● Data listing

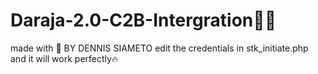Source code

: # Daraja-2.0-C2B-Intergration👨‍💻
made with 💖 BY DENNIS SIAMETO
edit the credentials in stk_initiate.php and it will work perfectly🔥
==
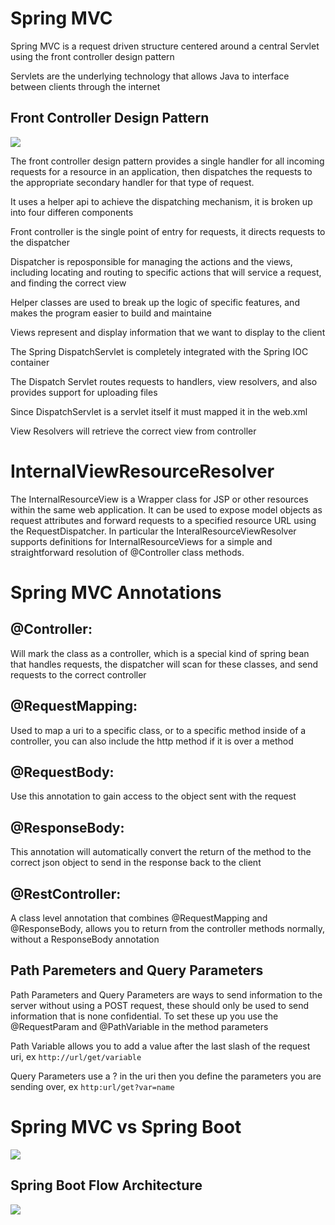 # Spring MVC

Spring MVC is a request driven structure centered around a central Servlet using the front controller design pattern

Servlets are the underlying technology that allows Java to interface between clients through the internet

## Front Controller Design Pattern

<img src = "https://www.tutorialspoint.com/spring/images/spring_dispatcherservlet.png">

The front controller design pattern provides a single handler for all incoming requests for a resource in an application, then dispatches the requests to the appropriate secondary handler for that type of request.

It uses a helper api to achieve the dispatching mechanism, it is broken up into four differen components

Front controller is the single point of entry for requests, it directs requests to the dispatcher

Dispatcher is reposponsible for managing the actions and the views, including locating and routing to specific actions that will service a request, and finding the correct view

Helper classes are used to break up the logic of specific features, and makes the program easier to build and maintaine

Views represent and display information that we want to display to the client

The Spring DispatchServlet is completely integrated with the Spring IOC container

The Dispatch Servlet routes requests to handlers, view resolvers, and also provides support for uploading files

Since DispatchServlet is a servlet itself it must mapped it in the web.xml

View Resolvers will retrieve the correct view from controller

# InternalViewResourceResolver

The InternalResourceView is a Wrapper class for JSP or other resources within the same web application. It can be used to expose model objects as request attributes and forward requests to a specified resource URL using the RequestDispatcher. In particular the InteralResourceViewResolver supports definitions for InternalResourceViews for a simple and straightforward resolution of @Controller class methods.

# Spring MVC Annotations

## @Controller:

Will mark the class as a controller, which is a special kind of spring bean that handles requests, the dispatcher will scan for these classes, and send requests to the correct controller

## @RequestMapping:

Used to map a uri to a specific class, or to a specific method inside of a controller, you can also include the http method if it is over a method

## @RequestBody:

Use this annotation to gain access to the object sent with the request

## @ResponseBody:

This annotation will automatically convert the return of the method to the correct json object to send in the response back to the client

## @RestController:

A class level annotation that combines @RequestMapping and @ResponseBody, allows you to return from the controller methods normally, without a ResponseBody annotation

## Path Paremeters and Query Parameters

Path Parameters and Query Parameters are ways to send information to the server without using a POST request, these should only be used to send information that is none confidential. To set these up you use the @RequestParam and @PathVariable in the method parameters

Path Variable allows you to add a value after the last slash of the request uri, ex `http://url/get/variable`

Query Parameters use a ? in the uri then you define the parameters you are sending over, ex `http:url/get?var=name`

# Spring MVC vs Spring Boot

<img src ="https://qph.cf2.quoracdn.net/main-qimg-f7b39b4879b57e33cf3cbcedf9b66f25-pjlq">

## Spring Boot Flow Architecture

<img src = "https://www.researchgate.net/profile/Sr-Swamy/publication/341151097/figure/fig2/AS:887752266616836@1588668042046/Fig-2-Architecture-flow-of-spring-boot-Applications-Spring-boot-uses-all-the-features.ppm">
* * *
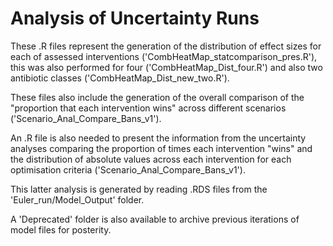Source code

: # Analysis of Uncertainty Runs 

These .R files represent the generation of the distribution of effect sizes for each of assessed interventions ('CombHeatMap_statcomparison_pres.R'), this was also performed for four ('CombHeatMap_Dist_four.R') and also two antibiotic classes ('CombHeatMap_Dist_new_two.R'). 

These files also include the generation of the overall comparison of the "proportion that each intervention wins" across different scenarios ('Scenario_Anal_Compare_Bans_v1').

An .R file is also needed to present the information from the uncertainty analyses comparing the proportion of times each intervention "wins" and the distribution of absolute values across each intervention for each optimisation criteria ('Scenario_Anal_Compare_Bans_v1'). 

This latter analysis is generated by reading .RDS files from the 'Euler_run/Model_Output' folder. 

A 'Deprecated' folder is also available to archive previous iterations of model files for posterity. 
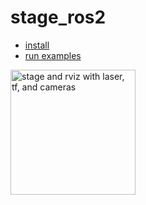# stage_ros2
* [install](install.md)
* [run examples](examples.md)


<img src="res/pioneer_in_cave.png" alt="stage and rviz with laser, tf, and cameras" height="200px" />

● What you need to do
Give back, unchanged, the run of lines in the listing above that begins at the line containing "Path Parameters and" and ends at the line containing "# Spring MVC vs Spring Boot", both included.

● Output for this task
Path Parameters and Query Parameters are ways to send information to the server without using a POST request, these should only be used to send information that is none confidential. To set these up you use the @RequestParam and @PathVariable in the method parameters

Path Variable allows you to add a value after the last slash of the request uri, ex `http://url/get/variable`

Query Parameters use a ? in the uri then you define the parameters you are sending over, ex `http:url/get?var=name`

# Spring MVC vs Spring Boot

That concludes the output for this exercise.